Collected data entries
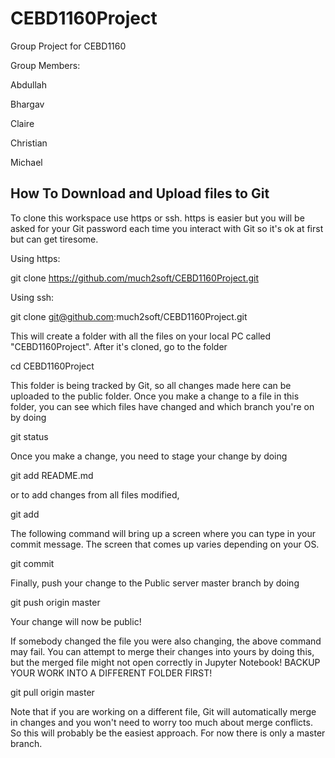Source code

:# CEBD1160Project
Group Project for CEBD1160

Group Members:

Abdullah

Bhargav

Claire

Christian

Michael

## How To Download and Upload files to Git

To clone this workspace use https or ssh.  https is easier but you will be asked for your
Git password each time you interact with Git so it's ok at first but can get tiresome.

Using https:

  git clone https://github.com/much2soft/CEBD1160Project.git

Using ssh:

  git clone git@github.com:much2soft/CEBD1160Project.git

This will create a folder with all the files on your local PC called "CEBD1160Project".  After it's cloned, go to the folder

  cd CEBD1160Project

This folder is being tracked by Git, so all changes made here can be uploaded to
the public folder.  Once you make a change to a file in this folder, you can see which files
have changed and which branch you're on by doing

  git status

Once you make a change, you need to stage your change by doing

  git add README.md

or to add changes from all files modified,

  git add

The following command will bring up a screen where you can type in your commit message.
The screen that comes up varies depending on your OS.

  git commit

Finally, push your change to the Public server master branch by doing

  git push origin master

Your change will now be public!

If somebody changed the file you were also changing, the above command may fail.
You can attempt to merge their changes into yours by doing this, but the merged file
might not open correctly in Jupyter Notebook!
BACKUP YOUR WORK INTO A DIFFERENT FOLDER FIRST!

  git pull origin master

Note that if you are working on a different file, Git will automatically merge in changes and you
won't need to worry too much about merge conflicts.  So this will probably be the easiest approach.
For now there is only a master branch.

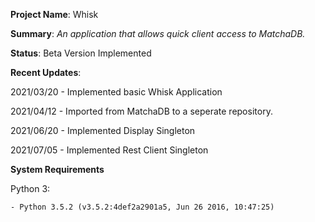 **Project Name**: Whisk

**Summary**: _An application that allows quick client access to MatchaDB._

**Status**: Beta Version Implemented

**Recent Updates**:

2021/03/20 - Implemented basic Whisk Application

2021/04/12 - Imported from MatchaDB to a seperate repository.

2021/06/20 - Implemented Display Singleton

2021/07/05 - Implemented Rest Client Singleton

**System Requirements**

Python 3: 

    - Python 3.5.2 (v3.5.2:4def2a2901a5, Jun 26 2016, 10:47:25)
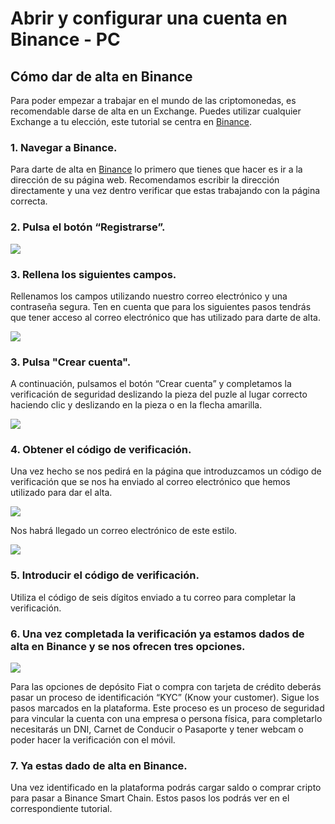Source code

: # Abrir y configurar una cuenta en Binance - PC

## Cómo dar de alta en Binance

Para poder empezar a trabajar en el mundo de las criptomonedas, es recomendable darse de alta en un Exchange. Puedes utilizar cualquier Exchange a tu elección, este tutorial se centra en [Binance](https://www.binance.com/es).



### 1. Navegar a Binance.

Para darte de alta en [Binance](https://www.binance.com/es) lo primero que tienes que hacer es ir a la dirección de su página web. Recomendamos escribir la dirección directamente y una vez dentro verificar que estas trabajando con la página correcta.

### 2. Pulsa el botón “Registrarse”.

![](../../../.gitbook/assets/1%20%282%29.png)

### 3. Rellena los siguientes campos.

Rellenamos los campos utilizando nuestro correo electrónico y una contraseña segura. Ten en cuenta que para los siguientes pasos tendrás que tener acceso al correo electrónico que has utilizado para darte de alta.

![](../../../.gitbook/assets/2%20%281%29.png)

### 3. Pulsa "Crear cuenta".

A continuación, pulsamos el botón “Crear cuenta” y completamos la verificación de seguridad deslizando la pieza del puzle al lugar correcto haciendo clic y deslizando en la pieza o en la flecha amarilla.

![](../../../.gitbook/assets/3%20%281%29.png)

### 4. Obtener el código de verificación.

Una vez hecho se nos pedirá en la página que introduzcamos un código de verificación que se nos ha enviado al correo electrónico que hemos utilizado para dar el alta.

![](../../../.gitbook/assets/4%20%281%29.png)

Nos habrá llegado un correo electrónico de este estilo.

![](../../../.gitbook/assets/5%20%281%29%20%281%29%20%281%29.png)

### 5. Introducir el código de verificación.

Utiliza el código de seis dígitos enviado a tu correo para completar la verificación.

### 6. Una vez completada la verificación ya estamos dados de alta en Binance y se nos ofrecen tres opciones.

![](../../../.gitbook/assets/6%20%282%29%20%281%29%20%281%29.png)

Para las opciones de depósito Fiat o compra con tarjeta de crédito deberás pasar un proceso de identificación “KYC” \(Know your customer\). Sigue los pasos marcados en la plataforma. Este proceso es un proceso de seguridad para vincular la cuenta con una empresa o persona física, para completarlo necesitarás un DNI, Carnet de Conducir o Pasaporte y tener webcam o poder hacer la verificación con el móvil.

### 7. Ya estas dado de alta en Binance.

Una vez identificado en la plataforma podrás cargar saldo o comprar cripto para pasar a Binance Smart Chain. Estos pasos los podrás ver en el correspondiente tutorial.

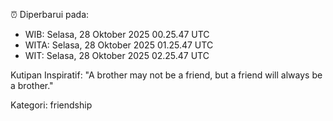 ⏰ Diperbarui pada:
- WIB: Selasa, 28 Oktober 2025 00.25.47 UTC
- WITA: Selasa, 28 Oktober 2025 01.25.47 UTC
- WIT: Selasa, 28 Oktober 2025 02.25.47 UTC

Kutipan Inspiratif:
"A brother may not be a friend, but a friend will always be a brother."


Kategori: friendship

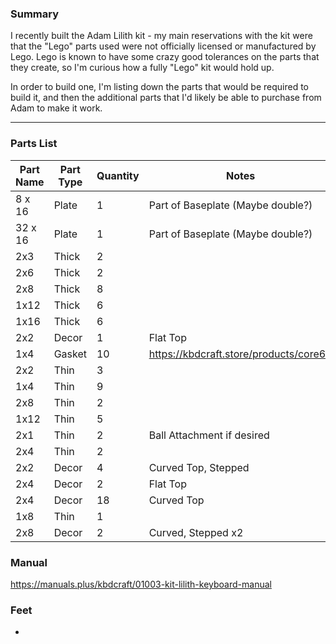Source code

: ### Summary
I recently built the Adam Lilith kit - my main reservations with the kit were that the "Lego" parts used were not officially licensed or manufactured by Lego. Lego is known to have some crazy good tolerances on the parts that they create, so I'm curious how a fully "Lego" kit would hold up. 

In order to build one, I'm listing down the parts that would be required to build it, and then the additional parts that I'd likely be able to purchase from Adam to make it work.

---

### Parts List
| Part Name | Part Type | Quantity | Notes                                  |
| --------- | --------- | -------- | -------------------------------------- |
| 8 x 16    | Plate     | 1        | Part of Baseplate (Maybe double?)      |
| 32 x 16   | Plate     | 1        | Part of Baseplate (Maybe double?)      |
| 2x3       | Thick     | 2        |                                        |
| 2x6       | Thick     | 2        |                                        |
| 2x8       | Thick     | 8        |                                        |
| 1x12      | Thick     | 6        |                                        |
| 1x16      | Thick     | 6        |                                        |
| 2x2       | Decor     | 1        | Flat Top                               |
| 1x4       | Gasket    | 10       | https://kbdcraft.store/products/core64 |
| 2x2       | Thin      | 3        |                                        |
| 1x4       | Thin      | 9        |                                        |
| 2x8       | Thin      | 2        |                                        |
| 1x12      | Thin      | 5        |                                        |
| 2x1       | Thin      | 2        | Ball Attachment if desired             |
| 2x4       | Thin      | 2        |                                        |
| 2x2       | Decor     | 4        | Curved Top, Stepped                    |
| 2x4       | Decor     | 2        | Flat Top                               |
| 2x4       | Decor     | 18       | Curved Top                             |
| 1x8       | Thin      | 1        |                                        |
| 2x8       | Decor     | 2        | Curved, Stepped x2                     |
### Manual
https://manuals.plus/kbdcraft/01003-kit-lilith-keyboard-manual

### Feet
- 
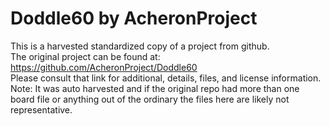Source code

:
# Doddle60 by AcheronProject  
This is a harvested standardized copy of a project from github.  
The original project can be found at:  
https://github.com/AcheronProject/Doddle60  
Please consult that link for additional, details, files, and license information.  
Note: It was auto harvested and if the original repo had more than one board file or anything out of the ordinary the files here are likely not representative.  
    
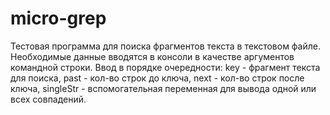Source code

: # micro-grep
Тестовая программа для поиска фрагментов текста в текстовом файле.
Необходимые данные вводятся в консоли в качестве аргументов командной строки. Ввод в порядке очередности:
key - фрагмент текста для поиска,
past - кол-во строк до ключа,
next - кол-во строк после ключа,
singleStr - вспомогательная переменная для вывода одной или всех совпадений.
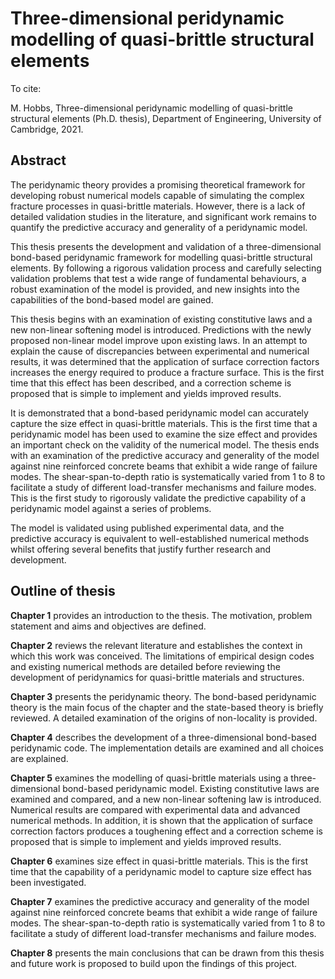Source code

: # Three-dimensional peridynamic modelling of quasi-brittle structural elements

To cite:

M. Hobbs, Three-dimensional peridynamic  modelling  of  quasi-brittle  structural  elements  (Ph.D.  thesis),  Department  of  Engineering, University  of  Cambridge,  2021.

## Abstract

The peridynamic theory provides a promising theoretical framework for developing robust numerical models capable of simulating the complex fracture processes in quasi-brittle materials. However, there is a lack of detailed validation studies in the literature, and significant work remains to quantify the predictive accuracy and generality of a peridynamic model.

This thesis presents the development and validation of a three-dimensional bond-based peridynamic framework for modelling quasi-brittle structural elements. By following a rigorous validation process and carefully selecting validation problems that test a wide range of fundamental behaviours, a robust examination of the model is provided, and new insights into the capabilities of the bond-based model are gained.

This thesis begins with an examination of existing constitutive laws and a new non-linear softening model is introduced. Predictions with the newly proposed non-linear model improve upon existing laws. In an attempt to explain the cause of discrepancies between experimental and numerical results, it was determined that the application of surface correction factors increases the energy required to produce a fracture surface. This is the first time that this effect has been described, and a correction scheme is proposed that is simple to implement and yields improved results.

It is demonstrated that a bond-based peridynamic model can accurately capture the size effect in quasi-brittle materials. This is the first time that a peridynamic model has been used to examine the size effect and provides an important check on the validity of the numerical model. The thesis ends with an examination of the predictive accuracy and generality of the model against nine reinforced concrete beams that exhibit a wide range of failure modes. The shear-span-to-depth ratio is systematically varied from 1 to 8 to facilitate a study of different load-transfer mechanisms and failure modes. This is the first study to rigorously validate the predictive capability of a peridynamic model against a series of problems.

The model is validated using published experimental data, and the predictive accuracy is equivalent to well-established numerical methods whilst offering several benefits that justify further research and development.

## Outline of thesis

**Chapter 1** provides an introduction to the thesis. The motivation, problem statement and aims and objectives are defined. 

**Chapter 2** reviews the relevant literature and establishes the context in which this work was conceived. The limitations of empirical design codes and existing numerical methods are detailed before reviewing the development of peridynamics for quasi-brittle materials and structures.

**Chapter 3** presents the peridynamic theory. The bond-based peridynamic theory is the main focus of the chapter and the state-based theory is briefly reviewed. A detailed examination of the origins of non-locality is provided.

**Chapter 4** describes the development of a three-dimensional bond-based peridynamic code. The implementation details are examined and all choices are explained.

**Chapter 5** examines the modelling of quasi-brittle materials using a three-dimensional bond-based peridynamic model. Existing constitutive laws are examined and compared, and a new non-linear softening law is introduced. Numerical results are compared with experimental data and advanced numerical methods. In addition, it is shown that the application of surface correction factors produces a toughening effect and a correction scheme is proposed that is simple to implement and yields improved results.

**Chapter 6** examines size effect in quasi-brittle materials. This is the first time that the capability of a peridynamic model to capture size effect has been investigated.

**Chapter 7** examines the predictive accuracy and generality of the model against nine reinforced concrete beams that exhibit a wide range of failure modes. The shear-span-to-depth ratio is systematically varied from 1 to 8 to facilitate a study of different load-transfer mechanisms and failure modes.

**Chapter 8** presents the main conclusions that can be drawn from this thesis and future work is proposed to build upon the findings of this project.

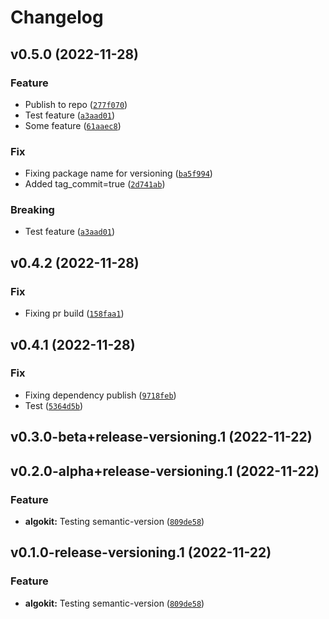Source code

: # Changelog

<!--next-version-placeholder-->

## v0.5.0 (2022-11-28)
### Feature
* Publish to repo ([`277f070`](https://github.com/robdmoore/algokit-cli/commit/277f070504059cb9e41846e5345c2f96a6613b0e))
* Test feature ([`a3aad01`](https://github.com/robdmoore/algokit-cli/commit/a3aad016e58b0e1b4e9d45680295f99eec497aed))
* Some feature ([`61aaec8`](https://github.com/robdmoore/algokit-cli/commit/61aaec8ef833fafd6cd067a59673c8a16b4667df))

### Fix
* Fixing package name for versioning ([`ba5f994`](https://github.com/robdmoore/algokit-cli/commit/ba5f994b00075bfb1b8abf1f1f9a6c43cce30e0f))
* Added tag_commit=true ([`2d741ab`](https://github.com/robdmoore/algokit-cli/commit/2d741abbd57f945c003cb882507d70478794bd9b))

### Breaking
* Test feature ([`a3aad01`](https://github.com/robdmoore/algokit-cli/commit/a3aad016e58b0e1b4e9d45680295f99eec497aed))

## v0.4.2 (2022-11-28)
### Fix
* Fixing pr build ([`158faa1`](https://github.com/robdmoore/algokit-cli/commit/158faa11b2ba113d177913337706cfacbe43deb9))

## v0.4.1 (2022-11-28)
### Fix
* Fixing dependency publish ([`9718feb`](https://github.com/robdmoore/algokit-cli/commit/9718febb32456986988f367040093dae6881f5c7))
* Test ([`5364d5b`](https://github.com/robdmoore/algokit-cli/commit/5364d5b1499aad2579d92199649af41686a78bd1))

## v0.3.0-beta+release-versioning.1 (2022-11-22)


## v0.2.0-alpha+release-versioning.1 (2022-11-22)
### Feature
* **algokit:** Testing semantic-version ([`809de58`](https://github.com/algorandfoundation/algokit-cli/commit/809de587bb9ae0d09a65ab03ece9760104cdbda6))

## v0.1.0-release-versioning.1 (2022-11-22)
### Feature
* **algokit:** Testing semantic-version ([`809de58`](https://github.com/algorandfoundation/algokit-cli/commit/809de587bb9ae0d09a65ab03ece9760104cdbda6))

> _Problem to solve_
Across the data, find each line that has "double" in it and copy that line.

> _Response for this exercise_
| 8 x 16    | Plate     | 1        | Part of Baseplate (Maybe double?)      |
| 32 x 16   | Plate     | 1        | Part of Baseplate (Maybe double?)      |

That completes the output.